Hi,

Sorry if this has been asked before, but I'm having trouble understanding how MASM balances the stack.

I've been disassembling a couple of programs to see how MASM generated the code and I came across this oddity. The program I disassembled was Iczelion's Tutorial 3 WIN program.

Now I know that each time new data is added to the stack the stack pointer is decremented. So it makes sense that undoing that would involve adding to the stack. This much I understand however, what I don't understand is why MASM added the amount that it did.
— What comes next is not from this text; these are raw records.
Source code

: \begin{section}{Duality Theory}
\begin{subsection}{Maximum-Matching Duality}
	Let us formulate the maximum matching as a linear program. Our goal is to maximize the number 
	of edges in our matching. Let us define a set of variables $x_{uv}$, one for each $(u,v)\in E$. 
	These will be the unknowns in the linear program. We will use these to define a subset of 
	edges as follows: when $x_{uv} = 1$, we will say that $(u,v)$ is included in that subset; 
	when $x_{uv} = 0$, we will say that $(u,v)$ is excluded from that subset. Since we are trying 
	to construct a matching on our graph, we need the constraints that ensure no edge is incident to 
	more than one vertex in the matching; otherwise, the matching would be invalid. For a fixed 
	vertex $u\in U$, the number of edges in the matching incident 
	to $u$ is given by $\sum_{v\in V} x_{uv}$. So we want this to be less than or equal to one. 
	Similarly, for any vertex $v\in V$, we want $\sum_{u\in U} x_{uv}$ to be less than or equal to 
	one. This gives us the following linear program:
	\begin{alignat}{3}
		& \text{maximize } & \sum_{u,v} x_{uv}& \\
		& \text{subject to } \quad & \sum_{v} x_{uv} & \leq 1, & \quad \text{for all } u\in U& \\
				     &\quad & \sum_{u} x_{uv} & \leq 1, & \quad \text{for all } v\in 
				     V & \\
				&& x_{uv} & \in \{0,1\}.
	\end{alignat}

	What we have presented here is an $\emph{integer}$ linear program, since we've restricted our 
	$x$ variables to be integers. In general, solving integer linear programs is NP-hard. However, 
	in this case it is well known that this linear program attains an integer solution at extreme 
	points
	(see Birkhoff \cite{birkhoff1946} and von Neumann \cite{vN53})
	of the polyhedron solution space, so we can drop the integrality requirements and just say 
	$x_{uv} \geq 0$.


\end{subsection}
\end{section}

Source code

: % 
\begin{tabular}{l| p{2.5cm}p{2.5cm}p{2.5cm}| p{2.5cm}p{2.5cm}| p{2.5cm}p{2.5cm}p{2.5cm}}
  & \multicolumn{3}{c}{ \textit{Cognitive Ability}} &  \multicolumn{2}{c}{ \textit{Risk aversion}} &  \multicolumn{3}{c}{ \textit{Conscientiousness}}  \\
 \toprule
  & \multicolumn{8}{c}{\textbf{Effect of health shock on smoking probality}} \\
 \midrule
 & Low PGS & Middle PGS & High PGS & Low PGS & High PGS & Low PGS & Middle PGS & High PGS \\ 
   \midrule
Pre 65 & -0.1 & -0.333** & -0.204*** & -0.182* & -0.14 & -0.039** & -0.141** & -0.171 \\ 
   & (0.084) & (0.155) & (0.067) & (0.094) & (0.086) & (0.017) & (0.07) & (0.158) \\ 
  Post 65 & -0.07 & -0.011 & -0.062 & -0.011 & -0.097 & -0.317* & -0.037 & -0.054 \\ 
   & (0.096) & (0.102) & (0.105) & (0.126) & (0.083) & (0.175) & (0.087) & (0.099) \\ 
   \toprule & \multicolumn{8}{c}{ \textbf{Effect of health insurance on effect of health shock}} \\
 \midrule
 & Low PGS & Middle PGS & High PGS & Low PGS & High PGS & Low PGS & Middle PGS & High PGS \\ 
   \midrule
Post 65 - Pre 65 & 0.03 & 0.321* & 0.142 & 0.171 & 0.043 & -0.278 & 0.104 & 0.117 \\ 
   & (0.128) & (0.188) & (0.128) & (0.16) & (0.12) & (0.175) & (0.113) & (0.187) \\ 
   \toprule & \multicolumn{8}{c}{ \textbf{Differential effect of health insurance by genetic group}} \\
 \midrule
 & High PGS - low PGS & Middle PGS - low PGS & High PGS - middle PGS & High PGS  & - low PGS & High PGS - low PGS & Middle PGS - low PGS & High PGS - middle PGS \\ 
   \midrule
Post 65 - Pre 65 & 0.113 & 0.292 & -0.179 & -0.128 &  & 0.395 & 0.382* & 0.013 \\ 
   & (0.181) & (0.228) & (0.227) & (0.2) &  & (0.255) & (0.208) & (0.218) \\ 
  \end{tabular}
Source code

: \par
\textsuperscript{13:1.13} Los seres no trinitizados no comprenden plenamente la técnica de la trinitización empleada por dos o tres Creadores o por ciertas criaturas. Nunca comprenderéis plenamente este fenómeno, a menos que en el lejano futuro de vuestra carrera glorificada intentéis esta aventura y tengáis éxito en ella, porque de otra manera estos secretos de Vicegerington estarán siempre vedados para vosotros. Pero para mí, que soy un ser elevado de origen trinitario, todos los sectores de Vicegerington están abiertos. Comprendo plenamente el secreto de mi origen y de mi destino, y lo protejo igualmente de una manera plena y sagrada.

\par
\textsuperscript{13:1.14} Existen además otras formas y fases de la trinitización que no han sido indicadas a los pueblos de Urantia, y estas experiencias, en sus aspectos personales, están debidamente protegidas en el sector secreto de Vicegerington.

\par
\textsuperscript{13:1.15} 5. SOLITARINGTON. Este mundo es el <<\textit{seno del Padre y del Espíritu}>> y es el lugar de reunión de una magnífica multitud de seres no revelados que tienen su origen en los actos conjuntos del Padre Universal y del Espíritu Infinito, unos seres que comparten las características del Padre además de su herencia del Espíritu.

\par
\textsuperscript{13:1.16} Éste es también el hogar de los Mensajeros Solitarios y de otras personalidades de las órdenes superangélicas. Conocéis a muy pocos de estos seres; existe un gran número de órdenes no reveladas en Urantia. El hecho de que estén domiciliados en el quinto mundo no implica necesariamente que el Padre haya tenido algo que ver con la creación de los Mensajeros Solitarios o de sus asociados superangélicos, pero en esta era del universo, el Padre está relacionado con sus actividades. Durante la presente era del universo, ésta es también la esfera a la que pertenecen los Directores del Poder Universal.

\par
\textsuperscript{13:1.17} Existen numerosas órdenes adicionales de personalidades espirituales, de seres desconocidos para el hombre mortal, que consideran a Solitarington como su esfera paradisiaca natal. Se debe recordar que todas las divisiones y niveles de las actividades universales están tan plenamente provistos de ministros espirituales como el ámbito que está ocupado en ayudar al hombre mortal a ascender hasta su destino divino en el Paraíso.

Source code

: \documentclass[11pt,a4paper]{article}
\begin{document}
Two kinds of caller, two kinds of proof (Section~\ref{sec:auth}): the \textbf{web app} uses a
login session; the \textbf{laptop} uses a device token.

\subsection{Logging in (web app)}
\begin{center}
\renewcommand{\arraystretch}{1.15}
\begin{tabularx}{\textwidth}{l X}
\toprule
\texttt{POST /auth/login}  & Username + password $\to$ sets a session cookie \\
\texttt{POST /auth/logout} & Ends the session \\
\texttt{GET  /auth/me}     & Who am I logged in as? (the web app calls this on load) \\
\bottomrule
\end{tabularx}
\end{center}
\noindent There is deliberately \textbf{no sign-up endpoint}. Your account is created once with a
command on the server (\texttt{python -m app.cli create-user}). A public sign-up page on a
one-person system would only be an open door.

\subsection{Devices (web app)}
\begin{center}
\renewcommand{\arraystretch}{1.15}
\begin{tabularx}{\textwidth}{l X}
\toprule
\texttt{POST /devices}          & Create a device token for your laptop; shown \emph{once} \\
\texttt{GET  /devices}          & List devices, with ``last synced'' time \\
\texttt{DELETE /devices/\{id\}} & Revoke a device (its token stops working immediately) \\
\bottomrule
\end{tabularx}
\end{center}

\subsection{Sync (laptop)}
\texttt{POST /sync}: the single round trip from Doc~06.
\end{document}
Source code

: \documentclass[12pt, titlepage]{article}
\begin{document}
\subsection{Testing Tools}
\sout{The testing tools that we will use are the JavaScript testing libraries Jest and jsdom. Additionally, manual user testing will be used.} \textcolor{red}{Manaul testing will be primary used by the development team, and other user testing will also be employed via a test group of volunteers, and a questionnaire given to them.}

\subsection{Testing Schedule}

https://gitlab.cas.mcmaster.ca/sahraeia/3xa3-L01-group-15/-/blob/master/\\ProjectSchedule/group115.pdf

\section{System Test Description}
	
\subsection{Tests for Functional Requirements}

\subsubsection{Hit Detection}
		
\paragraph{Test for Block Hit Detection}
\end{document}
Here is the program that I was disassembling:

.386

.model flat,stdcall
option casemap:none
include \masm32\include\windows.inc
include \masm32\include\user32.inc
include \masm32\include\kernel32.inc
includelib \masm32\lib\user32.lib
includelib \masm32\lib\kernel32.lib

WinMain proto :DWORD,:DWORD,:DWORD,:DWORD

.data
ClassName db "SimpleWinClass",0
AppName db "Our First Window",0

.data?
hInstance HINSTANCE ?
CommandLine LPSTR ?
.code
start:
invoke GetModuleHandle, NULL
mov hInstance,eax
invoke GetCommandLine
mov CommandLine,eax
invoke WinMain, hInstance,NULL,CommandLine, SW_SHOWDEFAULT
invoke ExitProcess,eax

WinMain proc hInst:HINSTANCE,hPrevInst:HINSTANCE,CmdLine:LPSTR,CmdShow:DWORD
LOCAL wc:WNDCLASSEX
LOCAL msg:MSG
LOCAL hwnd:HWND
mov wc.cbSize,SIZEOF WNDCLASSEX
mov wc.style, CS_HREDRAW or CS_VREDRAW
mov wc.lpfnWndProc, OFFSET WndProc
mov wc.cbClsExtra,NULL
mov wc.cbWndExtra,NULL
push hInstance
pop wc.hInstance
mov wc.hbrBackground,COLOR_WINDOW+1
mov wc.lpszMenuName,NULL
mov wc.lpszClassName,OFFSET ClassName
invoke LoadIcon,NULL,IDI_APPLICATION
mov wc.hIcon,eax
mov wc.hIconSm,eax
invoke LoadCursor,NULL,IDC_ARROW
mov wc.hCursor,eax
invoke RegisterClassEx, addr wc
INVOKE CreateWindowEx,NULL,ADDR ClassName,ADDR AppName,\
WS_OVERLAPPEDWINDOW,CW_USEDEFAULT,\
CW_USEDEFAULT,CW_USEDEFAULT,CW_USEDEFAULT,NULL,NULL,\
hInst,NULL
mov hwnd,eax
invoke ShowWindow, hwnd,SW_SHOWNORMAL
invoke UpdateWindow, hwnd
.WHILE TRUE
invoke GetMessage, ADDR msg,NULL,0,0
.BREAK .IF (!eax)
invoke TranslateMessage, ADDR msg
invoke DispatchMessage, ADDR msg
.ENDW
mov eax,msg.wParam
ret
WinMain endp

WndProc proc hWnd:HWND, uMsg:UINT, wParam:WPARAM, lParam:LPARAM
.IF uMsg==WM_DESTROY
invoke PostQuitMessage,NULL
.ELSE
invoke DefWindowProc,hWnd,uMsg,wParam,lParam
ret
.ENDIF
xor eax,eax
ret
WndProc endp
end start


The function that is balanced weird is WinMain.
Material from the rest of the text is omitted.